Research On Rectangle Two-Dimensional Guillotine Cutting Stock Problem

The two dimensional cutting problem is a NP hard problem with high computational complexity. It is widely used in machinery, furniture, shipbuilding and other manufacturing industries. This paper studied the rectangle two-dimensional guillotine cutting stock problem, the optimization objective is to find a cutting plan that satisfies the rectangular blank demands, with the smallest total area of sheets. The multiple blank cutting stock problem and single blank cutting stock problem are studied from the aspects of the mathematical model of optimization and its adaptability and efficiency for the optimal packing problem. The main work is as follows:(1)For the multiple blank cutting stock problem, this paper presents a dynamic programming algorithm to generate the optimal four block patterns(FBP). In the patterns, the sheet is divided into four blocks. Each block only contains homogeneous strips with the same direction and length. The knapsack model to generate the optimal layout of strips on the block is firstly solved, and all possible sizes of blocks are obtained through implicit enumeration.
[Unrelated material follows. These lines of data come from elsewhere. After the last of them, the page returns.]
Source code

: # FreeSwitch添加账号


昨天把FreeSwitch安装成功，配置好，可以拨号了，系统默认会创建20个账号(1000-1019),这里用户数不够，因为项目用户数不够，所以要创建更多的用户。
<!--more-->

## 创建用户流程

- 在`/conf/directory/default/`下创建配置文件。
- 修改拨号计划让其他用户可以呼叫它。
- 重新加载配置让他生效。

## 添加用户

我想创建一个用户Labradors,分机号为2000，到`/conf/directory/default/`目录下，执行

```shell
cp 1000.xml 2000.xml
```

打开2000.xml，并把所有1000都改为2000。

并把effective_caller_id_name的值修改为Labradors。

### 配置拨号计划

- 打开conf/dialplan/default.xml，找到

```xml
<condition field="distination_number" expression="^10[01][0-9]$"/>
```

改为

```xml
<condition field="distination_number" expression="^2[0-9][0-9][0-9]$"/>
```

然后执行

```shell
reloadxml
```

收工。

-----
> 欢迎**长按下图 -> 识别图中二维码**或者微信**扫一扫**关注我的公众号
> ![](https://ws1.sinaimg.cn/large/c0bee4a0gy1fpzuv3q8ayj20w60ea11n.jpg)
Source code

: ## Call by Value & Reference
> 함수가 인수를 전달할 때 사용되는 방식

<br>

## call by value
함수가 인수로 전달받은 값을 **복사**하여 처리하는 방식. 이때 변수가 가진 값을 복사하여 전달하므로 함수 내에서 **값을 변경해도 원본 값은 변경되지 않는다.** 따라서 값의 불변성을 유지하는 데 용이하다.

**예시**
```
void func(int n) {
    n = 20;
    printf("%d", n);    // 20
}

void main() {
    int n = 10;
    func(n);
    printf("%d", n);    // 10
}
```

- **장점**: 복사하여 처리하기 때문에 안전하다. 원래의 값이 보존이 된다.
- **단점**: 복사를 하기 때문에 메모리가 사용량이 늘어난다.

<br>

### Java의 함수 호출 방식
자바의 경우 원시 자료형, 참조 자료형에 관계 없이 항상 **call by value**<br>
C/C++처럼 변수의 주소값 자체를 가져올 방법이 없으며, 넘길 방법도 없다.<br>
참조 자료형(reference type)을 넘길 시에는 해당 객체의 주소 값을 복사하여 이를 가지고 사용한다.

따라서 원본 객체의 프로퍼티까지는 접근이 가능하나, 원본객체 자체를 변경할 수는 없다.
All values of four block packs are determined, and the pack of the maximum value is selected as the optimal solution. The linear programming algorithm is used to generate the cutting plans, it iteratively call the FBP procedure and improves the objective function based on the principle of minimum production cost, and change the current value of blanks. And generates a new pattern according to the current value, then chooses a group of optimal patterns to form the cutting plan. The experimental results show that, the algorithm is efficient both in improving cutting stock utilization and in simplifying cutting process.(2)For the single blank cutting stock problem, this paper presents an optimization algorithm to generate multiple plate single rectangle cutting plan. Firstly, the dynamic programming method with the characteristics of full capacity is applied to generate all of the single plate patterns once. Then the integer programming model is established to solve the cutting plan, the optimization goal is to minimize the total area of used plates under the constraint that all demands of blanks are satisfied. The experimental results show that, for the plate number unconstrained problems and constrained problems, the material utilization of the algorithm is higher about 2.01%and 0.99%than the literature’s single plate cutting stock algorithm.